* Directions for this task:
What lines of the material hold the string "images"? Pull each of them out.

* Data provided:
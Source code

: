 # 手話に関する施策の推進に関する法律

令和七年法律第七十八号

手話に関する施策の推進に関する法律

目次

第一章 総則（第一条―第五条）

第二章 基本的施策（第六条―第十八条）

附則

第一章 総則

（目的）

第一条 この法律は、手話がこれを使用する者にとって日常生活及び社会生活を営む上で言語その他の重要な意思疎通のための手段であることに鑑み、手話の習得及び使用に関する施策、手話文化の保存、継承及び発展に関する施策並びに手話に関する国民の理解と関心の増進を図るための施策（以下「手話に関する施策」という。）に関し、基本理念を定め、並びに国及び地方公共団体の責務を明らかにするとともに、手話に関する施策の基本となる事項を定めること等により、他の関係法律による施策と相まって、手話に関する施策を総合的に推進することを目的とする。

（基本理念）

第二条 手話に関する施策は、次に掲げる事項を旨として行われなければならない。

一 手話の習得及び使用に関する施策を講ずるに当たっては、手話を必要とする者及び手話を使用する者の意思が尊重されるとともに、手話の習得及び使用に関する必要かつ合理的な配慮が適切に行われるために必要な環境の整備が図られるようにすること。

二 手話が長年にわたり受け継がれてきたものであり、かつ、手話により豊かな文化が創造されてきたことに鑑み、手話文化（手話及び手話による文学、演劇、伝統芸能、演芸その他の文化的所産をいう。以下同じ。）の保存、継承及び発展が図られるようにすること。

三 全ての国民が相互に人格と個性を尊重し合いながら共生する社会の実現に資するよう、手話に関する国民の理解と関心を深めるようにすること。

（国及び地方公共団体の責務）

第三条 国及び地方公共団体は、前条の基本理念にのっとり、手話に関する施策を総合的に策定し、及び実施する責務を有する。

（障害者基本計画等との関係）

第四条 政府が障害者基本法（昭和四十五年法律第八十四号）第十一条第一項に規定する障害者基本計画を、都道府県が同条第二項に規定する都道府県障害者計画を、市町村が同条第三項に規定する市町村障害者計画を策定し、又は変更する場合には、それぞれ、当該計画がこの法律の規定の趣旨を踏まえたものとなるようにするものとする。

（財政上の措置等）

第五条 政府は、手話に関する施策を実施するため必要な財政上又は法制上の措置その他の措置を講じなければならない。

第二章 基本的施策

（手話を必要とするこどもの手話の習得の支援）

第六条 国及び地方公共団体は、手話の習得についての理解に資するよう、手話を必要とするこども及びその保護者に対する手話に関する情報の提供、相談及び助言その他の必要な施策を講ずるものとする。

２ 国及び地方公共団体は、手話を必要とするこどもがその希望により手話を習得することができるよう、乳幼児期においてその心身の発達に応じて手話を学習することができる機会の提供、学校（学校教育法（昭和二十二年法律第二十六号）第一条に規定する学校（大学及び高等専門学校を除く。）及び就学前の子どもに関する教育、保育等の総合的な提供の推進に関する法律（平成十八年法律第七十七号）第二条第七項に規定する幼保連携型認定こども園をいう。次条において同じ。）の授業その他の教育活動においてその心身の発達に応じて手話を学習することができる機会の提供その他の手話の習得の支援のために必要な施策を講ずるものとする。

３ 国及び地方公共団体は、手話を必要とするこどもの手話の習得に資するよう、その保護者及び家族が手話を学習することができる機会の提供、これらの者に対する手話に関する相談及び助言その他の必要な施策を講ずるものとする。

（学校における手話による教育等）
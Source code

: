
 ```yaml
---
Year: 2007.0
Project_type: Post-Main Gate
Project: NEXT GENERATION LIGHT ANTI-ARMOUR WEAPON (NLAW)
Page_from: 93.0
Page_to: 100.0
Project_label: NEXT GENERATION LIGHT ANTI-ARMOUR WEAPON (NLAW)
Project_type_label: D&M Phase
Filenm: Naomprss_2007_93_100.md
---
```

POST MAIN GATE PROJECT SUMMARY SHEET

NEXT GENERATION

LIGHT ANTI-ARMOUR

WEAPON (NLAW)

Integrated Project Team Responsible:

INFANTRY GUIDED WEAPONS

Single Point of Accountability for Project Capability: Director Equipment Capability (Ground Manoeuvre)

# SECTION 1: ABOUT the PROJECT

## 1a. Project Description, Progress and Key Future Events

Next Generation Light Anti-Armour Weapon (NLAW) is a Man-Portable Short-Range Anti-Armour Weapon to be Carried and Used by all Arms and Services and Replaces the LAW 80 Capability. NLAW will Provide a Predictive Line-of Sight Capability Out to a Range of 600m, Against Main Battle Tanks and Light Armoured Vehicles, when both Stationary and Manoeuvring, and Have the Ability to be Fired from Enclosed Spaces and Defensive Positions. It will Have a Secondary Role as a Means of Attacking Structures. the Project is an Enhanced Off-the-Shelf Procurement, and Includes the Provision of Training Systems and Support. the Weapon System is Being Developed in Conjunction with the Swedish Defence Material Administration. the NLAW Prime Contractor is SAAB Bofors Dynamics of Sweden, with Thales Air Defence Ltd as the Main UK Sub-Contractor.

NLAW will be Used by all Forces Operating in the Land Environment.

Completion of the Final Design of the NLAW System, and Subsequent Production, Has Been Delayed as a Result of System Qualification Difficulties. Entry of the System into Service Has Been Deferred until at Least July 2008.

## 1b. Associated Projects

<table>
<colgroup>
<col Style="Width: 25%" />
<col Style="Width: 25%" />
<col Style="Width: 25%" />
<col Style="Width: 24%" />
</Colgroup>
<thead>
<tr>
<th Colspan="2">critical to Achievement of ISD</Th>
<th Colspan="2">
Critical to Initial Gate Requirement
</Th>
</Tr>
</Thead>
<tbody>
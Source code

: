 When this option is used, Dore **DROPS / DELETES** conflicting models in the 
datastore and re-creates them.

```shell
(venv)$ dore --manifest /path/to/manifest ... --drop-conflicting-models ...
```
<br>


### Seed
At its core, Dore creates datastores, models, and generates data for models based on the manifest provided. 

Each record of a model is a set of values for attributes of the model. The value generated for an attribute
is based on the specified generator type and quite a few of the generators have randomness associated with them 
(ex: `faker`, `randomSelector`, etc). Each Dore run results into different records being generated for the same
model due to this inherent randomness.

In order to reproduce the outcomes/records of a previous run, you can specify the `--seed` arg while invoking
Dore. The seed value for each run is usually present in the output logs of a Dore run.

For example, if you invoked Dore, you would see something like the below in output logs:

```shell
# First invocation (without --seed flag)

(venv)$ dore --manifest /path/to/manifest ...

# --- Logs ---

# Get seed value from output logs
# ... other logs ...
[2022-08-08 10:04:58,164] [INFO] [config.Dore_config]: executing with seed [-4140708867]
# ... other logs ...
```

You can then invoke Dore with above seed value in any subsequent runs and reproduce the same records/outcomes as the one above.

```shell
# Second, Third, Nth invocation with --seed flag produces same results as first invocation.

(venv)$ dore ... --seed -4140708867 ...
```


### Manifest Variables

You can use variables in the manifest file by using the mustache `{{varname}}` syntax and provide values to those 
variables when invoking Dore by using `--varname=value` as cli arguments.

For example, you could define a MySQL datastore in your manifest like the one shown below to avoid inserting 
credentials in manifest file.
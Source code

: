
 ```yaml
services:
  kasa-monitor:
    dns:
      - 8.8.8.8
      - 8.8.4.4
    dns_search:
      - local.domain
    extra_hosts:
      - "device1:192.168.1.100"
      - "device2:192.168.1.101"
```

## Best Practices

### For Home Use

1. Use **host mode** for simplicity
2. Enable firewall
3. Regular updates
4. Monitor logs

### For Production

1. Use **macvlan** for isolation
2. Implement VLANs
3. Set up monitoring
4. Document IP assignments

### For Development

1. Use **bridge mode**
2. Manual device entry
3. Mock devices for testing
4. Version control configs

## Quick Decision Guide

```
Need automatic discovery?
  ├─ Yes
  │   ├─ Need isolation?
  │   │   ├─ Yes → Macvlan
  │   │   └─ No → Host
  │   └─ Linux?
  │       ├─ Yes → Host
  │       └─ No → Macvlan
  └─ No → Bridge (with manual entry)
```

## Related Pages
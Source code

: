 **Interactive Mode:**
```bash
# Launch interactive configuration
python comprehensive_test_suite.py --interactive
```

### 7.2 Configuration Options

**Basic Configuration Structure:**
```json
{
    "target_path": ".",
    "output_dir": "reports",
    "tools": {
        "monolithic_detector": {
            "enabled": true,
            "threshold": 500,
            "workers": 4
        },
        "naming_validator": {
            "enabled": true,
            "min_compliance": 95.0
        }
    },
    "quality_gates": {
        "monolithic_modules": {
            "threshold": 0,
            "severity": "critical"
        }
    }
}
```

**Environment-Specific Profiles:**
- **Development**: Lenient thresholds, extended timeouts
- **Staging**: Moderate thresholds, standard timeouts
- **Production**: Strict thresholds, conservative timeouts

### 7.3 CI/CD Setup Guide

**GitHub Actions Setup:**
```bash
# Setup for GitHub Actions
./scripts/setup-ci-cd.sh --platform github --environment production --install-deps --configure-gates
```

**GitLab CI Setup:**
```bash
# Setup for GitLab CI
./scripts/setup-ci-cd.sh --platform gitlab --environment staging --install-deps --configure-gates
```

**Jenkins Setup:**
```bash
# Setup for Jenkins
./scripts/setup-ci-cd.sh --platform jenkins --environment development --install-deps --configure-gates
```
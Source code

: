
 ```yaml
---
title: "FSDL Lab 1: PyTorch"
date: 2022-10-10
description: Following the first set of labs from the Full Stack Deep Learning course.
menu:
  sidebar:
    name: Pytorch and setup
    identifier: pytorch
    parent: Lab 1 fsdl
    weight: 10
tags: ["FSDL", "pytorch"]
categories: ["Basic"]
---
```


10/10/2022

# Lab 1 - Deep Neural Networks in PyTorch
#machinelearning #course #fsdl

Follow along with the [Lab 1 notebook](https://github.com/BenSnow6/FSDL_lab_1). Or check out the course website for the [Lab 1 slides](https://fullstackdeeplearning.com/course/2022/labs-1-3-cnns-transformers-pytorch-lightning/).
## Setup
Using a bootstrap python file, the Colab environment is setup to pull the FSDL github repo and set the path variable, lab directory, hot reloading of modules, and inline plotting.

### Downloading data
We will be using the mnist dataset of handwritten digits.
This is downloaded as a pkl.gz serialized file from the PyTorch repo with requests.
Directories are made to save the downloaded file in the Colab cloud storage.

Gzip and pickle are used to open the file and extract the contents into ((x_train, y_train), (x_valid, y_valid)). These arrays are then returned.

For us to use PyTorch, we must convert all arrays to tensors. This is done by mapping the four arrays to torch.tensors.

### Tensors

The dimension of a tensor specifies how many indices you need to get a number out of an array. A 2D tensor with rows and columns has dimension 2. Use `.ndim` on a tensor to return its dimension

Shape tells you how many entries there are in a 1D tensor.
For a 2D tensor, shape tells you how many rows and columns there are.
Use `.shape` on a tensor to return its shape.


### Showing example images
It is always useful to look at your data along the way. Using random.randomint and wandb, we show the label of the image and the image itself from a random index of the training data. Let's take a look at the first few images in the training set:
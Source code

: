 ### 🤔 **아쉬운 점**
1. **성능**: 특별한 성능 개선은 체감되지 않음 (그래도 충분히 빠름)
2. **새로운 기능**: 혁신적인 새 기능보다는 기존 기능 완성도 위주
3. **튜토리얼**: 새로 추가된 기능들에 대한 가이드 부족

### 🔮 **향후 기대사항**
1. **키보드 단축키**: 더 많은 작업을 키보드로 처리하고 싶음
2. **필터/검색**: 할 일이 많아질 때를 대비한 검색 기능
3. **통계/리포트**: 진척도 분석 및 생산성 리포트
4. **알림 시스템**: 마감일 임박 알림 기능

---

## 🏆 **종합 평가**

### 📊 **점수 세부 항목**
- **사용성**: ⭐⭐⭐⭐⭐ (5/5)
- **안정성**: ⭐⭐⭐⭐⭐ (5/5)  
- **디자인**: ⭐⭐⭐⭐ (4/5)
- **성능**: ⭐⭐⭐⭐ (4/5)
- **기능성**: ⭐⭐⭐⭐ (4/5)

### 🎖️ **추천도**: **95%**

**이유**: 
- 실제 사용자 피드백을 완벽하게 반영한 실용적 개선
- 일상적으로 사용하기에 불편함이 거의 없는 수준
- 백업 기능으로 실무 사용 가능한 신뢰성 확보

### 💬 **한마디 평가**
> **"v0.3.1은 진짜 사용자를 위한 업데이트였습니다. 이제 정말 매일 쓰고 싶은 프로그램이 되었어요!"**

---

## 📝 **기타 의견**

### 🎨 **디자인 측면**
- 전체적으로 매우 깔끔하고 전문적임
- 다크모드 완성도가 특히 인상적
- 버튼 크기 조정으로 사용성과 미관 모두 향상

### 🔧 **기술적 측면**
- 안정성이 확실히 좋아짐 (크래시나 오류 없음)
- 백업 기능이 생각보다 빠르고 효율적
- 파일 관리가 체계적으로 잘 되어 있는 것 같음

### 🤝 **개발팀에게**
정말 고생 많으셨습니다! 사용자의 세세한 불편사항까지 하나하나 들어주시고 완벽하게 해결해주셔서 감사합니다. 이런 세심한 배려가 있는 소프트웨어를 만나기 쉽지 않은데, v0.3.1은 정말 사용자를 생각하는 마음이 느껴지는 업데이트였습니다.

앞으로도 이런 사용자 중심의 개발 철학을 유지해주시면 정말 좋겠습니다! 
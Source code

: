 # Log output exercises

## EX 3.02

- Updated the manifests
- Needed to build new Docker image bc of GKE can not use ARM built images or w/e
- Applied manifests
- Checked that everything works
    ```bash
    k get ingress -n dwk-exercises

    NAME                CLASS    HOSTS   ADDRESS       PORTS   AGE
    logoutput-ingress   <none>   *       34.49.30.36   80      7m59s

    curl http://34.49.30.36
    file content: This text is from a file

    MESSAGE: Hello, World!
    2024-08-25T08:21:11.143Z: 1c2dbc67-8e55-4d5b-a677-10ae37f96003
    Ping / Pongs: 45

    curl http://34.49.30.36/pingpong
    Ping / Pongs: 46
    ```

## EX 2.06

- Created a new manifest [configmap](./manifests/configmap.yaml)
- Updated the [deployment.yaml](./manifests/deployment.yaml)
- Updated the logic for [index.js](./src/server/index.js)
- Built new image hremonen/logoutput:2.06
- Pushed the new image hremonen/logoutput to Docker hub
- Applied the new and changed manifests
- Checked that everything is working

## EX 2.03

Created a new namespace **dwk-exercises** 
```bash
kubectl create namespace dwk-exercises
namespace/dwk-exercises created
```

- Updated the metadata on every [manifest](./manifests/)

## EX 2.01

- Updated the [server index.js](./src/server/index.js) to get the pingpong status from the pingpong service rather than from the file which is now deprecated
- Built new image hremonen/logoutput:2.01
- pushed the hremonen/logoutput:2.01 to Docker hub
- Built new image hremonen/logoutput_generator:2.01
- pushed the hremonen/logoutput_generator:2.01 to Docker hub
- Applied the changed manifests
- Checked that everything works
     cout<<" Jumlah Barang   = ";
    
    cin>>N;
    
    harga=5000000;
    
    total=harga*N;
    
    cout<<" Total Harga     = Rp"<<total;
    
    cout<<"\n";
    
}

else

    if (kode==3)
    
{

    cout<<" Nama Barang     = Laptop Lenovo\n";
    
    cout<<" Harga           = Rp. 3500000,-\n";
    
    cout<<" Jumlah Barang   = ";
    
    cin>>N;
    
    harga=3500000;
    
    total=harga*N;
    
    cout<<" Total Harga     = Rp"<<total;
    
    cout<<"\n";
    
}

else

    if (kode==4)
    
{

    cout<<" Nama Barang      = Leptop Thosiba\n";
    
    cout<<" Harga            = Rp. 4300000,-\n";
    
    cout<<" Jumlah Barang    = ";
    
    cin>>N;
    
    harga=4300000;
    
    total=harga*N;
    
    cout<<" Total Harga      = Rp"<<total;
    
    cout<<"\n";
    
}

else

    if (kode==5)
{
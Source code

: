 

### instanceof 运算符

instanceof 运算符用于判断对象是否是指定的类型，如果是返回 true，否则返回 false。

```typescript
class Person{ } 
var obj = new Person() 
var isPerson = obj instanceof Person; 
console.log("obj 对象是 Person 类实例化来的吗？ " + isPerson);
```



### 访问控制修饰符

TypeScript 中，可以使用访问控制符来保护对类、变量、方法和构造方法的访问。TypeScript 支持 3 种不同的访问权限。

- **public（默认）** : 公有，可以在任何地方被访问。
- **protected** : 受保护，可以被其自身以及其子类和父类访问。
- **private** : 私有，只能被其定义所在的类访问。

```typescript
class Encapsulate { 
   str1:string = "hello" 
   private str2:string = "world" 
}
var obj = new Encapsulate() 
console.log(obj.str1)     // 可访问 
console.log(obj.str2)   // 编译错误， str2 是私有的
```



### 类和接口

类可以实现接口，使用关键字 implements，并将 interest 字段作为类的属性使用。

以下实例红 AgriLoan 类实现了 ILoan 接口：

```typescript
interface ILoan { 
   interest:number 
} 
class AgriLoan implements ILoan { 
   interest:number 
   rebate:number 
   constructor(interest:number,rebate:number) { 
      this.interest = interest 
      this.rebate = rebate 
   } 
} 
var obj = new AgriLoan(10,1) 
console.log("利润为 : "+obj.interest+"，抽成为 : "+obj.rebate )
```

* Your response:
### Showing example images
It is always useful to look at your data along the way. Using random.randomint and wandb, we show the label of the image and the image itself from a random index of the training data. Let's take a look at the first few images in the training set:
- Needed to build new Docker image bc of GKE can not use ARM built images or w/e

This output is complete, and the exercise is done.